### Exercise requirements
Count how many lines below include the word "ابتدای". Answer with a number only.

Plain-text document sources
·····

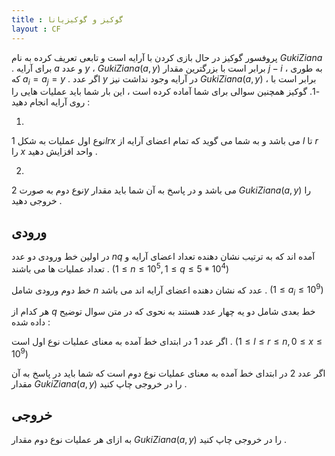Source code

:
 ```yaml
---
title : گوکیز و گوکیزیانا
layout : CF
---
```

پروفسور گوکیز در حال بازی کردن با آرایه است و تابعی تعریف کرده به نام
$GukiZiana$
.
برای آرایه 
$a$
و عدد
$y$
،
$GukiZiana(a,y)$
برابر است با بزرگترین مقدار
$j - i$
، 
به طوری که
$a_i = a_j = y$
.
اگر عدد
$y$
در آرایه وجود نداشت نیز
$GukiZiana(a,y)$
، 
برابر است با
-1.
گوکیز همچنین سوالی برای شما آماده کرده است
،
این بار شما باید عملیات هایی را روی آرایه انجام دهید 
:

1.
نوع اول عملیات به شکل
$1 l r x$
می باشد و به شما می گوید که تمام اعضای آرایه از
$l$
تا 
$r$
را
$x$
واحد افزایش دهید
.

2.
نوع دوم به صورت 
$2 y$
می باشد و در پاسخ به آن شما باید مقدار
$GukiZiana(a,y)$
را خروجی دهید
.

## ورودی

در اولین خط ورودی دو عدد
$n q$
آمده اند که به ترتیب نشان دهنده تعداد اعضای آرایه و تعداد عملیات ها می باشند
.
$(1 \le n \le 10^5,1 \le q \le 5 * 10^4)$

خط دوم ورودی شامل 
$n$
عدد که نشان دهنده اعضای آرایه اند می باشد
.
$(1 \le a_i \le 10^9)$

هر کدام از 
$q$
خط بعدی شامل دو یه چهار عدد هستند به نحوی که در متن سوال توضیح داده شده
:

اگر عدد
$1$
در ابتدای خط آمده به معنای عملیات نوع اول است
.
$(1 \le l \le r \le n,0 \le x \le 10^9)$

اگر عدد
$2$
در ابتدای خط آمده به معنای عملیات نوع دوم است که شما باید در پاسخ به آن مقدار
$GukiZiana(a,y)$
را در خروجی چاپ کنید
.

## خروجی

به ازای هر عملیات نوع دوم مقدار
$GukiZiana(a,y)$
را در خروجی چاپ کنید
.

·····

### Written solution
2